Top of Source data

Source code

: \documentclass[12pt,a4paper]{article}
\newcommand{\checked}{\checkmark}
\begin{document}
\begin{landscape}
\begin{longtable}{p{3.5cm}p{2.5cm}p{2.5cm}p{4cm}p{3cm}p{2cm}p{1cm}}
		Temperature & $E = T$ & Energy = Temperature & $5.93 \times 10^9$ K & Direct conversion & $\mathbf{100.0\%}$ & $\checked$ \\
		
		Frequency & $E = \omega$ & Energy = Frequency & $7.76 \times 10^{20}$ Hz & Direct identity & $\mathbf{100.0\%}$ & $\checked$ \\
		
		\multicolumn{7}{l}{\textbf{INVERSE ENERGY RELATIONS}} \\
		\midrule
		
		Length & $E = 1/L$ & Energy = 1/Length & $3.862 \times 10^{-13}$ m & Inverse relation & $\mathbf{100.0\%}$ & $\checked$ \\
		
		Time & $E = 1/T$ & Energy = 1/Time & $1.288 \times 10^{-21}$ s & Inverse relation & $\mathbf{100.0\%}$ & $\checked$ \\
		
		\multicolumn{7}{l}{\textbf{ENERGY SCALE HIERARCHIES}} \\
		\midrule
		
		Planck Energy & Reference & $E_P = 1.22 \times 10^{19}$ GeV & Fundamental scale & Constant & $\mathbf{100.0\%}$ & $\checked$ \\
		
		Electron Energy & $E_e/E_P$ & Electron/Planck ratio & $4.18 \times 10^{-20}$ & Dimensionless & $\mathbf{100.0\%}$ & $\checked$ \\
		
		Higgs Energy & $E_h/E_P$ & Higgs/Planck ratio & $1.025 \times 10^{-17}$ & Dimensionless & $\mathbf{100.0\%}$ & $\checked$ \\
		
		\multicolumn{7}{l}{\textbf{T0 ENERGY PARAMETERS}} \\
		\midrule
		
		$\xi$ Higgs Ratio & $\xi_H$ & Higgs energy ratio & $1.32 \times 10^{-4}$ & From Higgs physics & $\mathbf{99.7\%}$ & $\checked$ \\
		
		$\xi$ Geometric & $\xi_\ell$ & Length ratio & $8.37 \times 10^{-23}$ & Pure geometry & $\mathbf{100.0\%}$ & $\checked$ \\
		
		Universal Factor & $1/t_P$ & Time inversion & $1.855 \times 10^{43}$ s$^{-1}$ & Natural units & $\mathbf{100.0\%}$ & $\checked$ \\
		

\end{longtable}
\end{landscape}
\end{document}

Bottom of Source data

Repeat the entries exactly, leaving nothing out.

Source code

: \documentclass[12pt,a4paper]{article}
\newcommand{\checked}{\checkmark}
\begin{document}
\begin{landscape}
\begin{longtable}{p{3.5cm}p{2.5cm}p{2.5cm}p{4cm}p{3cm}p{2cm}p{1cm}}
		Temperature & $E = T$ & Energy = Temperature & $5.93 \times 10^9$ K & Direct conversion & $\mathbf{100.0\%}$ & $\checked$ \\
		
		Frequency & $E = \omega$ & Energy = Frequency & $7.76 \times 10^{20}$ Hz & Direct identity & $\mathbf{100.0\%}$ & $\checked$ \\
		
		\multicolumn{7}{l}{\textbf{INVERSE ENERGY RELATIONS}} \\
		\midrule
		
		Length & $E = 1/L$ & Energy = 1/Length & $3.862 \times 10^{-13}$ m & Inverse relation & $\mathbf{100.0\%}$ & $\checked$ \\
		
		Time & $E = 1/T$ & Energy = 1/Time & $1.288 \times 10^{-21}$ s & Inverse relation & $\mathbf{100.0\%}$ & $\checked$ \\
		
		\multicolumn{7}{l}{\textbf{ENERGY SCALE HIERARCHIES}} \\
		\midrule
		
		Planck Energy & Reference & $E_P = 1.22 \times 10^{19}$ GeV & Fundamental scale & Constant & $\mathbf{100.0\%}$ & $\checked$ \\
		
		Electron Energy & $E_e/E_P$ & Electron/Planck ratio & $4.18 \times 10^{-20}$ & Dimensionless & $\mathbf{100.0\%}$ & $\checked$ \\
		
		Higgs Energy & $E_h/E_P$ & Higgs/Planck ratio & $1.025 \times 10^{-17}$ & Dimensionless & $\mathbf{100.0\%}$ & $\checked$ \\
		
		\multicolumn{7}{l}{\textbf{T0 ENERGY PARAMETERS}} \\
		\midrule
		
		$\xi$ Higgs Ratio & $\xi_H$ & Higgs energy ratio & $1.32 \times 10^{-4}$ & From Higgs physics & $\mathbf{99.7\%}$ & $\checked$ \\
		
		$\xi$ Geometric & $\xi_\ell$ & Length ratio & $8.37 \times 10^{-23}$ & Pure geometry & $\mathbf{100.0\%}$ & $\checked$ \\
		
		Universal Factor & $1/t_P$ & Time inversion & $1.855 \times 10^{43}$ s$^{-1}$ & Natural units & $\mathbf{100.0\%}$ & $\checked$ \\
		

\end{longtable}
\end{landscape}
\end{document}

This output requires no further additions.